As batalhas contra a corrupção e a previdência vão indo muito bem. Moro já fez o projeto e está lidando agressivamente com o Congresso para avançar nesta agenda. STF Ilícito está sendo encurralado pela mídia e pelos outros poderes. Continuamos com progressos promissores. No caso da previdência também estão fazendo os enfrentamentos possíveis. Não é um assunto simples, deveria poder ser feito com mais calma, mas de uma forma ou de outra há progresso. Contudo estas realizações não impactam muito na satisfação da população tendo em vista a continuidade da frustração econômica.

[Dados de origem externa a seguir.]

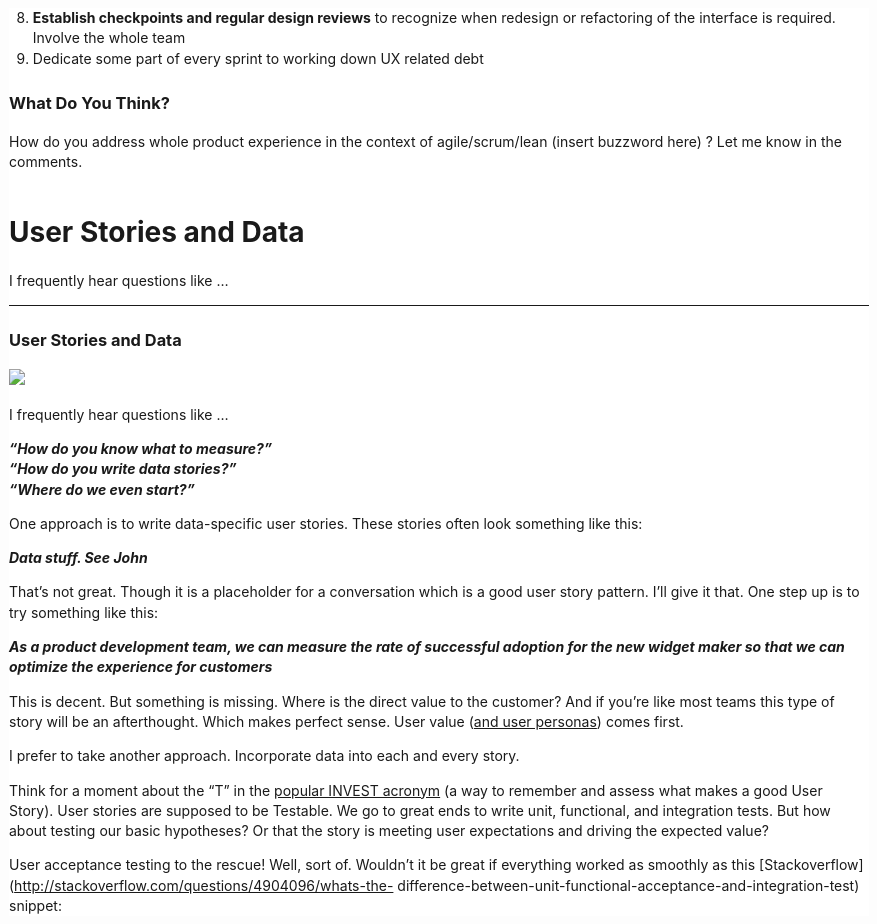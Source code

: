   8. **Establish checkpoints and regular design reviews** to recognize when redesign or refactoring of the interface is required. Involve the whole team
  9. Dedicate some part of every sprint to working down UX related debt

### What Do You Think?

How do you address whole product experience in the context of agile/scrum/lean
(insert buzzword here) ? Let me know in the comments.


# User Stories and Data

I frequently hear questions like …

* * *

### User Stories and Data

![](https://cdn-images-1.medium.com/max/720/1*YI6YoTq9GexVQpoNxav-dA.png)

I frequently hear questions like …

**_“How do you know what to measure?”_**  
**_“How do you write data stories?”_**  
**_“Where do we even start?”_**

One approach is to write data-specific user stories. These stories often look
something like this:

**_Data stuff. See John_**

That’s not great. Though it is a placeholder for a conversation which is a
good user story pattern. I’ll give it that. One step up is to try something
like this:

**_As a product development team, we can measure the rate of successful adoption for the new widget maker so that we can optimize the experience for customers_**

This is decent. But something is missing. Where is the direct value to the
customer? And if you’re like most teams this type of story will be an
afterthought. Which makes perfect sense. User value ([and user
personas](http://www.romanpichler.com/blog/personas-epics-user-stories/))
comes first.

I prefer to take another approach. Incorporate data into each and every story.

Think for a moment about the “T” in the [popular INVEST
acronym](http://guide.agilealliance.org/guide/invest.html) (a way to remember
and assess what makes a good User Story). User stories are supposed to be
Testable. We go to great ends to write unit, functional, and integration
tests. But how about testing our basic hypotheses? Or that the story is
meeting user expectations and driving the expected value?

User acceptance testing to the rescue! Well, sort of. Wouldn’t it be great if
everything worked as smoothly as this
[Stackoverflow](http://stackoverflow.com/questions/4904096/whats-the-
difference-between-unit-functional-acceptance-and-integration-test) snippet:
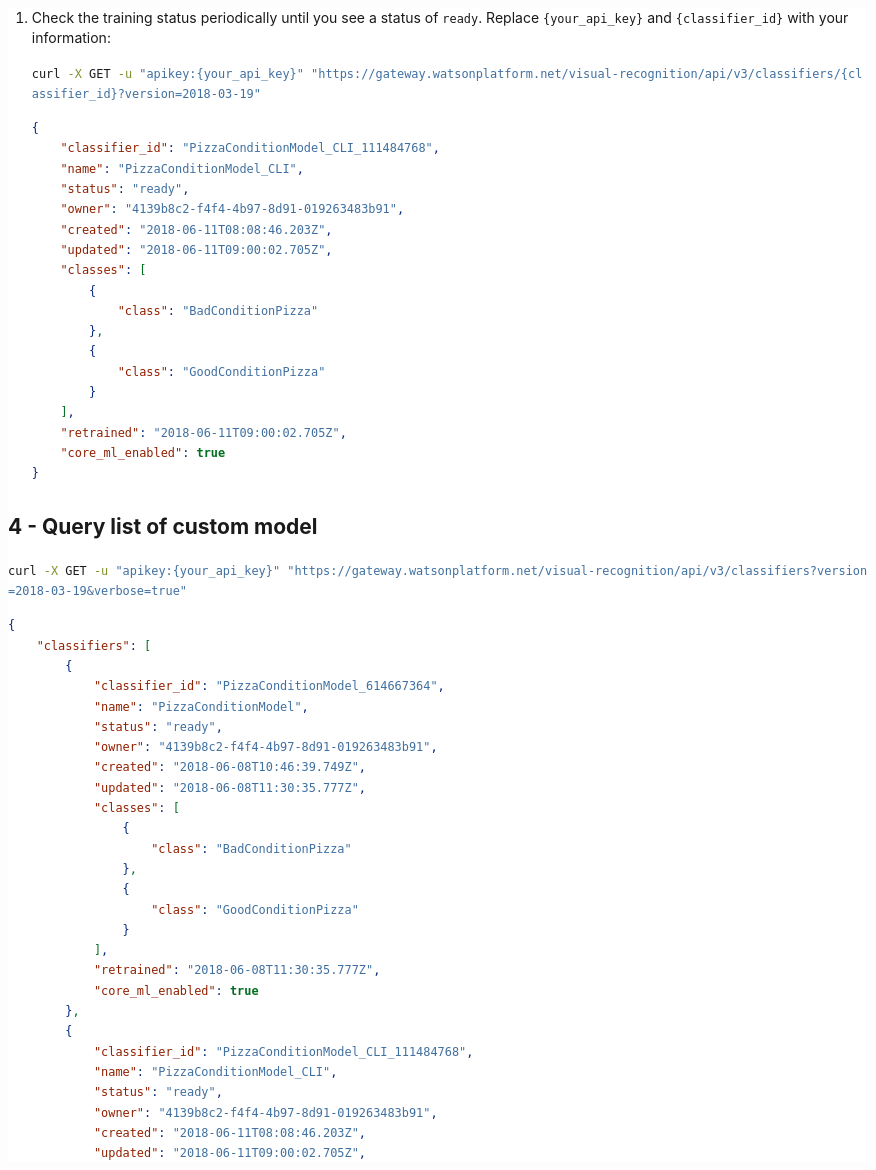 1. Check the training status periodically until you see a status of `ready`. Replace `{your_api_key}` and `{classifier_id}` with your information:

    ```bash
    curl -X GET -u "apikey:{your_api_key}" "https://gateway.watsonplatform.net/visual-recognition/api/v3/classifiers/{classifier_id}?version=2018-03-19"
    ```

    ```json
    {
        "classifier_id": "PizzaConditionModel_CLI_111484768",
        "name": "PizzaConditionModel_CLI",
        "status": "ready",
        "owner": "4139b8c2-f4f4-4b97-8d91-019263483b91",
        "created": "2018-06-11T08:08:46.203Z",
        "updated": "2018-06-11T09:00:02.705Z",
        "classes": [
            {
                "class": "BadConditionPizza"
            },
            {
                "class": "GoodConditionPizza"
            }
        ],
        "retrained": "2018-06-11T09:00:02.705Z",
        "core_ml_enabled": true
    }

    ```



## 4 - Query list of custom model

```bash
curl -X GET -u "apikey:{your_api_key}" "https://gateway.watsonplatform.net/visual-recognition/api/v3/classifiers?version=2018-03-19&verbose=true"
```

```JSON
{
    "classifiers": [
        {
            "classifier_id": "PizzaConditionModel_614667364",
            "name": "PizzaConditionModel",
            "status": "ready",
            "owner": "4139b8c2-f4f4-4b97-8d91-019263483b91",
            "created": "2018-06-08T10:46:39.749Z",
            "updated": "2018-06-08T11:30:35.777Z",
            "classes": [
                {
                    "class": "BadConditionPizza"
                },
                {
                    "class": "GoodConditionPizza"
                }
            ],
            "retrained": "2018-06-08T11:30:35.777Z",
            "core_ml_enabled": true
        },
        {
            "classifier_id": "PizzaConditionModel_CLI_111484768",
            "name": "PizzaConditionModel_CLI",
            "status": "ready",
            "owner": "4139b8c2-f4f4-4b97-8d91-019263483b91",
            "created": "2018-06-11T08:08:46.203Z",
            "updated": "2018-06-11T09:00:02.705Z",
```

A batalha que não está acontecendo é a do desemprego. A única esperança que tem aparecido nesta agenda vem com os artigos do André Lara Resende no Valor. André foi o cérebro por trás do Plano Real, no meio de 3 deseconomistas da Seita (Bacha, Franco e Arida). Suas pesquisas estão demonstrando que o juro exagerado desde a implantação do Plano Real detonaram com o país. Ele ficou bastante surpreso com as reações negativas de seus colegas de mercado a suas constatações, todas baseadas em dados concretos. André demonstra conhecimento e postura com responsabilidade fiduciária, social e fiscal para ser o Presidente de Honra do Banco Central. Vejam seu último artigo no Valor Razão e Superstição do Déficit.

O capitão é ignorante ou é inepto? As próximas semanas vão deixar isto claro. Tudo que a equipe do tchutchuca está fazendo vai continuar piorando a situação social. O amor do capitão está com o povo brasileiro, ou com a oligarquia financeira? O passeio de moto no Guarujá me deu esperanças.